## Assignment
Your answer should consist only of the lines below from the one with "- **Revenue Optimization**: Captures" through the one with "- **Regulatory Compliance**: Maintains", copied exactly.

## Stored items from a collection
........

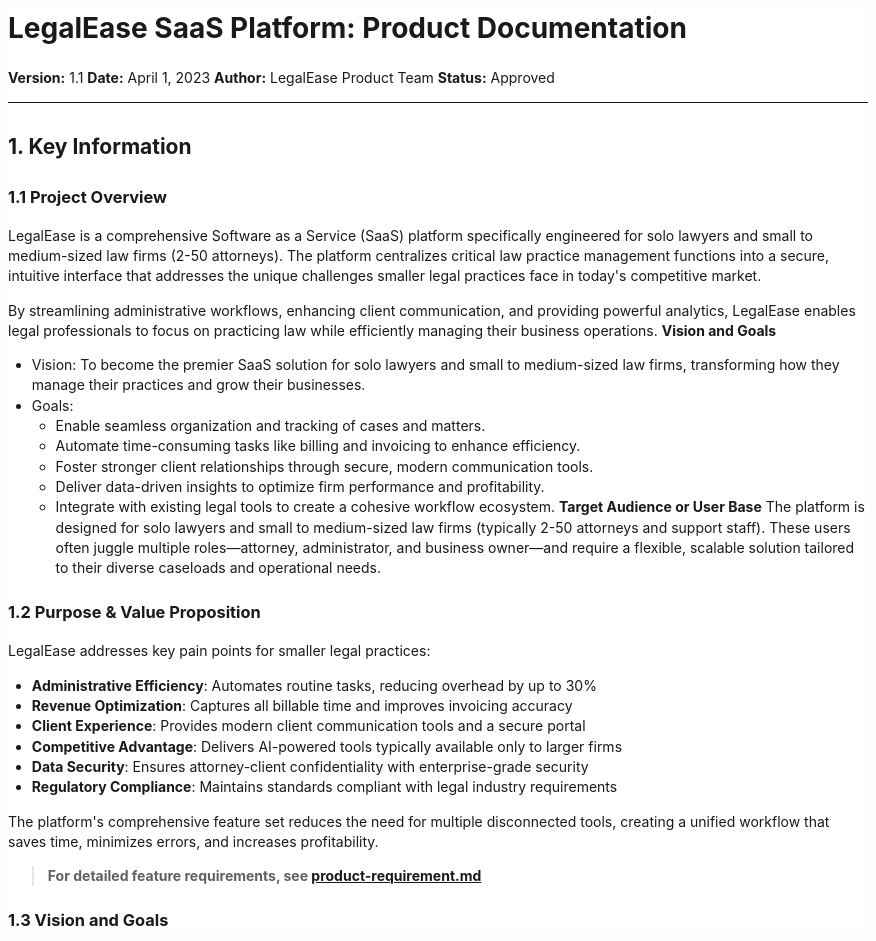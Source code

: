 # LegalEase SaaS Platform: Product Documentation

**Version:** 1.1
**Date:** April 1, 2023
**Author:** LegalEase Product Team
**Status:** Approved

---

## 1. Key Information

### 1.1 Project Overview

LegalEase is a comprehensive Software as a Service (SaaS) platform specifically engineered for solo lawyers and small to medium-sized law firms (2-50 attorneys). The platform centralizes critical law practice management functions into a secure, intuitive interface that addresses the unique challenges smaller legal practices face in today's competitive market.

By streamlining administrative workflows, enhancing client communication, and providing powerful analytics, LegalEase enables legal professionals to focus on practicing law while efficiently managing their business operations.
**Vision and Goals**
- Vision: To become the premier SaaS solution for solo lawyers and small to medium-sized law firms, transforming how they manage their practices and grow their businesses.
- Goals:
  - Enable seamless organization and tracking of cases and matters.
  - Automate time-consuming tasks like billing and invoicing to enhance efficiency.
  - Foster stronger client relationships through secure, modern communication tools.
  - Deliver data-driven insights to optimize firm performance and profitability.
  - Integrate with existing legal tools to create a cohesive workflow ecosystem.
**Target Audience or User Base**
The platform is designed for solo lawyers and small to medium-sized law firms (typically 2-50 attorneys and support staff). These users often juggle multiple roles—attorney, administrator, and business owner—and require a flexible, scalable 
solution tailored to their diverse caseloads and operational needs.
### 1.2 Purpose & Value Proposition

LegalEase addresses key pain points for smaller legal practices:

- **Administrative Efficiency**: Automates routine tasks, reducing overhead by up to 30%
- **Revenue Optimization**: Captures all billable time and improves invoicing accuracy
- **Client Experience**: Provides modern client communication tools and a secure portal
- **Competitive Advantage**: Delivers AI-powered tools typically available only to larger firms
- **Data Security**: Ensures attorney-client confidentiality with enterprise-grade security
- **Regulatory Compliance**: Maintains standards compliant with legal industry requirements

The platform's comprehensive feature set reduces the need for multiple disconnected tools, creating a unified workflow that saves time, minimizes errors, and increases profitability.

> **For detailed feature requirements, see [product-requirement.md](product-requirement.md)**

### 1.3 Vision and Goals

........

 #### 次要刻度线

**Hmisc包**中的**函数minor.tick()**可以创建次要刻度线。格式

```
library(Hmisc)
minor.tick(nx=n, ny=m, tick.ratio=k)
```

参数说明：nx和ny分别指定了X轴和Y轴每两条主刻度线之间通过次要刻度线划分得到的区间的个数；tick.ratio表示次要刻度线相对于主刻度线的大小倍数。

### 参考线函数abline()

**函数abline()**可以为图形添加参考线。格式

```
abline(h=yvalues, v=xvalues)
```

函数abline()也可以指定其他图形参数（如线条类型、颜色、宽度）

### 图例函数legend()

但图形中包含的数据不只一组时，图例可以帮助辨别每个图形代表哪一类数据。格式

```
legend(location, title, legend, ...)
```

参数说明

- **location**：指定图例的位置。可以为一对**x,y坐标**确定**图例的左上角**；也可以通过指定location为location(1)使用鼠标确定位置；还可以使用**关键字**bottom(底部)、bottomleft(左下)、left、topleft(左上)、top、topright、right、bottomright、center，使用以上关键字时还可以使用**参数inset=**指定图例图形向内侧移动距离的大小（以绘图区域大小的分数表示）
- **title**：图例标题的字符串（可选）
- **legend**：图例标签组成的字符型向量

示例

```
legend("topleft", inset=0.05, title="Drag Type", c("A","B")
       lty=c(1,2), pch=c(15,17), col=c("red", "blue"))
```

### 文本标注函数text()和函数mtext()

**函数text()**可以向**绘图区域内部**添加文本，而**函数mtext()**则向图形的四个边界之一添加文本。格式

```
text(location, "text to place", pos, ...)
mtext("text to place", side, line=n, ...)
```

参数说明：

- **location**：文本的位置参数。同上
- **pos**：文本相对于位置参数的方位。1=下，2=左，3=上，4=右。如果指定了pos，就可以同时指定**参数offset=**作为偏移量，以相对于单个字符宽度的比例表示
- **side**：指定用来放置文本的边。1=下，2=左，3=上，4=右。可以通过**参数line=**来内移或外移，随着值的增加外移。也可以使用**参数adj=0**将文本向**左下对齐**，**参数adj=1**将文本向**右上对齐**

........

## Output below
- **Revenue Optimization**: Captures all billable time and improves invoicing accuracy
- **Client Experience**: Provides modern client communication tools and a secure portal
- **Competitive Advantage**: Delivers AI-powered tools typically available only to larger firms
- **Data Security**: Ensures attorney-client confidentiality with enterprise-grade security
- **Regulatory Compliance**: Maintains standards compliant with legal industry requirements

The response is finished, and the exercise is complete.